Anonimo il 20/02/2012 17:14
Il racconto scorre bene e rende bene l'idea del prototipo d'uomo sempre troppo sicuro di sé. Sicurezza che scaturisce esclusivamente dalla ricchezza materiale (e quindi misera). Racconto ben scritto. Ciao
- Lo scritto è di assoluta fantasia. Nasce da mia idea. Tuttavia il tipo di uomo è il prototipo maschile che io detesto e che dalle mie parti abbastanza diffuso (il ricco Veneto che gira in Ferrarino e ha l'impresetta). L'uomo che ha sempre ragione, il primeggiatore nato, il so-tutto-io. Il resto ripeto, fantasia e frutto di osservazione. La donna? ... mi manca il fratello arciprete ahhhh! Grazie!!
- mariateresa è bellissimo! anch'io solitamente mi spavento di fronte ai racconti lunghi ma in questo caso tutto è filato via velocemente. Una domanda ma non pretendo una risposta in quanto potrebbe essere del tutto estremamente personale: fantasia o realta? Anyway è eccezionale. ciao
- Che bene che scrivi Anna!! potresti fondare un gruppo di commentatori ( n on commendatori..)!! Grazie molte di cuore!!

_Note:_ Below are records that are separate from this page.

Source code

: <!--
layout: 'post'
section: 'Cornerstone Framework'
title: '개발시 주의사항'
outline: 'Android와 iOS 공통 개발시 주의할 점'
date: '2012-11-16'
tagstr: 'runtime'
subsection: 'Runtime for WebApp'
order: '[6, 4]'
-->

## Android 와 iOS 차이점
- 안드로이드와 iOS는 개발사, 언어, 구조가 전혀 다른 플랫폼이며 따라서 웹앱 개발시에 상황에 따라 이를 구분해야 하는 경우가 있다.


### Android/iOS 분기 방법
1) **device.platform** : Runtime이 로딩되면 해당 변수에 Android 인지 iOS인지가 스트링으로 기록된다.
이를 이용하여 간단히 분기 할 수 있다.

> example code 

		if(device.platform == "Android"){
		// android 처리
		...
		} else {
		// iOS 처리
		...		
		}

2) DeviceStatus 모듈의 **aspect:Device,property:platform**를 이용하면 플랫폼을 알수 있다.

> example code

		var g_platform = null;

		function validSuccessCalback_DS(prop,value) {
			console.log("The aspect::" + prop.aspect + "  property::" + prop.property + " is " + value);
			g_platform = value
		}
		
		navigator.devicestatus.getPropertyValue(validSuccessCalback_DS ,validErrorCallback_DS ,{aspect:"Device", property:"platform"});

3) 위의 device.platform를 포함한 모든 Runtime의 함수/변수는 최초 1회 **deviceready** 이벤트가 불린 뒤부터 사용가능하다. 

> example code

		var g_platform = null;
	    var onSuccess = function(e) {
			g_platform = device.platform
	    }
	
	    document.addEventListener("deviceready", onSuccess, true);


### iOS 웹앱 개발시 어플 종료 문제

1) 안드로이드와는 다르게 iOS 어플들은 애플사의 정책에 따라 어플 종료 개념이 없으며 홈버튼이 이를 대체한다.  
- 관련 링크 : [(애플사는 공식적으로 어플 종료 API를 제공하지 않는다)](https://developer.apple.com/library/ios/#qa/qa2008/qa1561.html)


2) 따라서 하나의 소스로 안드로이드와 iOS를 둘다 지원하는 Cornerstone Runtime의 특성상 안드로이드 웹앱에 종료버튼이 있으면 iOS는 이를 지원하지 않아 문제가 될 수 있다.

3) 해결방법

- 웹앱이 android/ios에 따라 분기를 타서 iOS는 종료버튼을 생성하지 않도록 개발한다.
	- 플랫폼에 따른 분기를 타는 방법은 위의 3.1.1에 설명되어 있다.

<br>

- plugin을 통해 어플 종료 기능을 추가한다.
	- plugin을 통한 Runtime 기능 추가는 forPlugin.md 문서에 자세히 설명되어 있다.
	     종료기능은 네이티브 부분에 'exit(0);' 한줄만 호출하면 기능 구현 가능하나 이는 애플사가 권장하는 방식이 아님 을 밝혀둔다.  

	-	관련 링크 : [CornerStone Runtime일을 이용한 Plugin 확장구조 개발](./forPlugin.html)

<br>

Anonimo il 19/02/2012 22:13
Generalmente non vado oltre le tre pagine nel leggere un racconto ma per questo è stato come planare. Non uno soltanto ma tre sono i personaggi delineati. Si vedono perfettamente i movimenti della semplicità di Gino, la protervia del maschio sagace e sicuro della conquista, la donna "con la gonna", dalla femminilità delicata e radiosa ma inafferrabile per il commenda. Non so se il canovaccio sia scaturito dalla realtà e poi suffragato dalla fantasia, certo è che mi ha incuriosito da subito e portata alla fine con estrema piacevolezza.
- Fiuuu letto tutto di un fiato, molto bello!!! la signora mi è simpatica il gino pure il commenda mi ha fatto ridere, chissà che bel bernoccolo si è procurato. Complimenti alla scrittrice.